La quatrième illusion serait cette obstination des intellos arabes à croire que certains projets identitaires et religieux sont des vérités absolues et que leur rôle consiste à tout faire pour les consacrer dans la réalité. Plus simplement encore, ces intellos s’emploient à ce que la réalité soit conforme avec ces vérités dogmatiques sans prendre en considération l’ensemble d’autres facteurs à l’instar de l’évolution dans le temps et les innovations qui ont eu lieu par l’effet de la mondialisation des rapports.
Plaidoyer pour plus de pragmatisme
Cette rigidité de la pensée, voire cette absence de flexibilité, serait à l’origine de l’échec qu’ont connu certains projets de contrats sociaux dans le monde arabe.
Parmi ces vérités absolues que l’élite intellectuelle arabe oeuvre à concrétiser dans le vécu, Ali Harb cite trois exemples.
La première concerne l’unité arabe en ce sens que cette unité est une vérité historique et que le monde arabe est une entité unie sur le terrain. L’enjeu serait donc de tout faire pour que cette vérité soit concrétisée dans la réalité et de faire flèche de tout bois pour que ce projet soit réalisé.
La deuxième vérité qui accapare une grande énergie de la part de l’intellectuel arabe concerne l’effort à déployer pour instaurer la démocratie, système de gouvernance dans lequel le peuple est souverain. Or partout dans le monde ce système est fortement critiqué au point qu’on ne parle plus de démocratie représentative ou participative mais seulement d’individus démocrates.
Le troisième exemple a trait à la religion islamique et au slogan brandi partout selon lequel « l’Islam est la solution ». Ce slogan, tout comme l’appel à la restauration du Califat, sont considérées par les élites intellectuelles religieuses comme des vérités absolues qu’il faut consacrer dans la réalité.
Pour l’auteur, toutes ces convictions et croyances identitaires sont, à la limite, arbitraires, abusives et insidieuses.
La modernité serait la dernière illusion qui entrave et limite la liberté de pensée de l’intellectuel arabe, du moins toujours d’après Ali Harb. Cette chimère consiste en la préférence accordée, souvent sans garde-fous, aux courants de pensée moderne et en son penchant à les adopter comme des sciences exactes.
Ainsi, il arrive souvent que l’intellectuel arabe adhère à tel courant de pensée moderne et appelle soit à le suivre, soit à le calquer entièrement, sans prendre la précaution de vérifier dans quel écosystème particulier ce courant a réussi et dans tel autre il ne peut pas, objectivement, réussir.

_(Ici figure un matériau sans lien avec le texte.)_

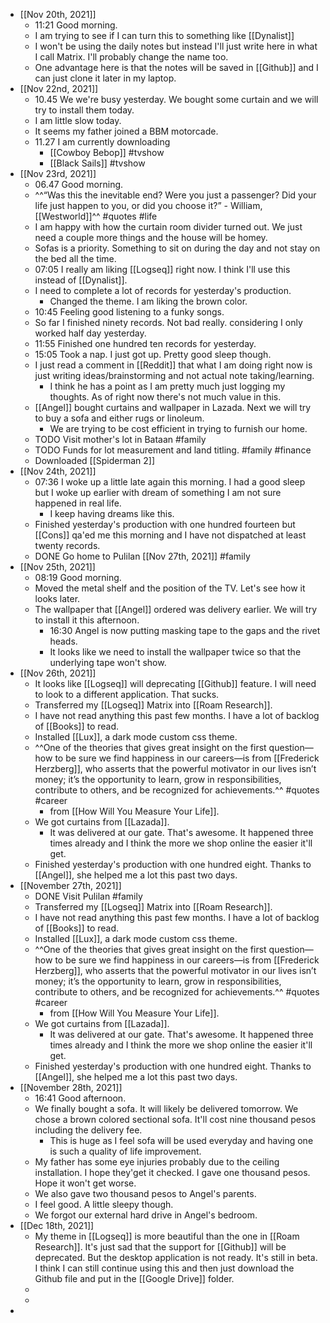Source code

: - [[Nov 20th, 2021]]
	- 11:21 Good morning.
	- I am trying to see if I can turn this to something like [[Dynalist]]
	- I won't be using the daily notes but instead I'll just write here in what I call Matrix. I'll probably change the name too.
	- One advantage here is that the notes will be saved in [[Github]] and I can just clone it later in my laptop.
- [[Nov 22nd, 2021]]
	- 10.45 We we're busy yesterday. We bought some curtain and we will try to install them today.
	- I am little slow today.
	- It seems my father joined a BBM motorcade.
	- 11.27 I am currently downloading
		- [[Cowboy Bebop]] #tvshow
		- [[Black Sails]] #tvshow
- [[Nov 23rd, 2021]]
	- 06.47 Good morning.
	- ^^“Was this the inevitable end? Were you just a passenger? Did your life just happen to you, or did you choose it?” - William, [[Westworld]]^^ #quotes #life
	- I am happy with how the curtain room divider turned out. We just need a couple more things and the house will be homey.
	- Sofas is a priority. Something to sit on during the day and not stay on the bed all the time.
	- 07:05 I really am liking [[Logseq]] right now. I think I'll use this instead of [[Dynalist]].
	- I need to complete a lot of records for yesterday's production.
		- Changed the theme. I am liking the brown color.
	- 10:45 Feeling good listening to a funky songs.
	- So far I finished ninety records. Not bad really. considering I only worked half day yesterday.
	- 11:55 Finished one hundred ten records for yesterday.
	- 15:05 Took a nap. I just got up. Pretty good sleep though.
	- I just read a comment in [[Reddit]] that what I am doing right now is just writing ideas/brainstorming and not actual note taking/learning.
		- I think he has a point as I am pretty much just logging my thoughts. As of right now there's not much value in this.
	- [[Angel]]  bought curtains and wallpaper in Lazada. Next we will try to buy a sofa and either rugs or linoleum.
		- We are trying to be cost efficient in trying to furnish our home.
	- TODO Visit mother's lot in Bataan #family
	- TODO Funds for lot measurement and land titling. #family #finance
	- Downloaded [[Spiderman 2]]
- [[Nov 24th, 2021]]
	- 07:36 I woke up a little late again this morning. I had a good sleep but I woke up earlier with dream of something I am not sure happened in real life.
		- I keep having dreams like this.
	- Finished yesterday's production with one hundred fourteen but [[Cons]] qa'ed me this morning and I have not dispatched at least twenty records.
	- DONE Go home to Pulilan [[Nov 27th, 2021]] #family
- [[Nov 25th, 2021]]
	- 08:19 Good morning.
	- Moved the metal shelf and the position of the TV. Let's see how it looks later.
	- The wallpaper that [[Angel]] ordered was delivery earlier. We will try to install it this afternoon.
		- 16:30 Angel is now putting masking tape to the gaps and the rivet heads.
		- It looks like we need to install the wallpaper twice so that the underlying tape won't show.
- [[Nov 26th, 2021]]
	- It looks like [[Logseq]] will deprecating [[Github]] feature. I will need to look to a different application. That sucks.
	- Transferred my [[Logseq]] Matrix into [[Roam Research]].
	- I have not read anything this past few months. I have a lot of backlog of [[Books]] to read.
	- Installed [[Lux]], a dark mode custom css theme.
	- ^^One of the theories that gives great insight on the first question—how to be sure we find happiness in our careers—is from [[Frederick Herzberg]], who asserts that the powerful motivator in our lives isn’t money; it’s the opportunity to learn, grow in responsibilities, contribute to others, and be recognized for achievements.^^ #quotes #career
		- from [[How Will You Measure Your Life]].
	- We got curtains from [[Lazada]].
		- It was delivered at our gate. That's awesome. It happened three times already and I think the more we shop online the easier it'll get.
	- Finished yesterday's production with one hundred eight. Thanks to [[Angel]], she helped me a lot this past two days.
- [[November 27th, 2021]]
	- DONE Visit Pulilan #family
	- Transferred my [[Logseq]] Matrix into [[Roam Research]].
	- I have not read anything this past few months. I have a lot of backlog of [[Books]] to read.
	- Installed [[Lux]], a dark mode custom css theme.
	- ^^One of the theories that gives great insight on the first question—how to be sure we find happiness in our careers—is from [[Frederick Herzberg]], who asserts that the powerful motivator in our lives isn’t money; it’s the opportunity to learn, grow in responsibilities, contribute to others, and be recognized for achievements.^^ #quotes #career
		- from [[How Will You Measure Your Life]].
	- We got curtains from [[Lazada]].
		- It was delivered at our gate. That's awesome. It happened three times already and I think the more we shop online the easier it'll get.
	- Finished yesterday's production with one hundred eight. Thanks to [[Angel]], she helped me a lot this past two days.
- [[November 28th, 2021]]
	- 16:41 Good afternoon.
	- We finally bought a sofa. It will likely be delivered tomorrow. We chose a brown colored sectional sofa. It'll cost nine thousand pesos including the delivery fee.
		- This is huge as I feel sofa will be used everyday and having one is such a quality of life improvement.
	- My father has some eye injuries probably due to the ceiling installation. I hope they'get it checked. I gave one thousand pesos. Hope it won't get worse.
	- We also gave two thousand pesos to Angel's parents.
	- I feel good. A little sleepy though.
	- We forgot our external hard drive in Angel's bedroom.
- [[Dec 18th, 2021]]
	- My theme in [[Logseq]] is more beautiful than the one in [[Roam Research]]. It's just sad that the support for [[Github]] will be deprecated. But the desktop application is not ready. It's still in beta. I think I can still continue using this and then just download the Github file and put in the [[Google Drive]] folder.
	-
	-
-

Au rayon des recommandations, si on peut les appeler ainsi, Ali Harb suggère aux intellectuels arabes de sortir de leurs tours d’ivoire, de se libérer de ces illusions, de s’autocritiquer et de s’investir dans la révolution des individus.
Pour ce faire, il lui est demandé de développer de nouveaux concepts, de baliser de nouvelles voies devant faciliter concrètement son vécu et son savoir.
Pour lui, le métier d’intellectuel est un métier comme tous les autres métiers. C’est aux intellectuels de le maîtriser et d’en faire un bon usage au service des peuples.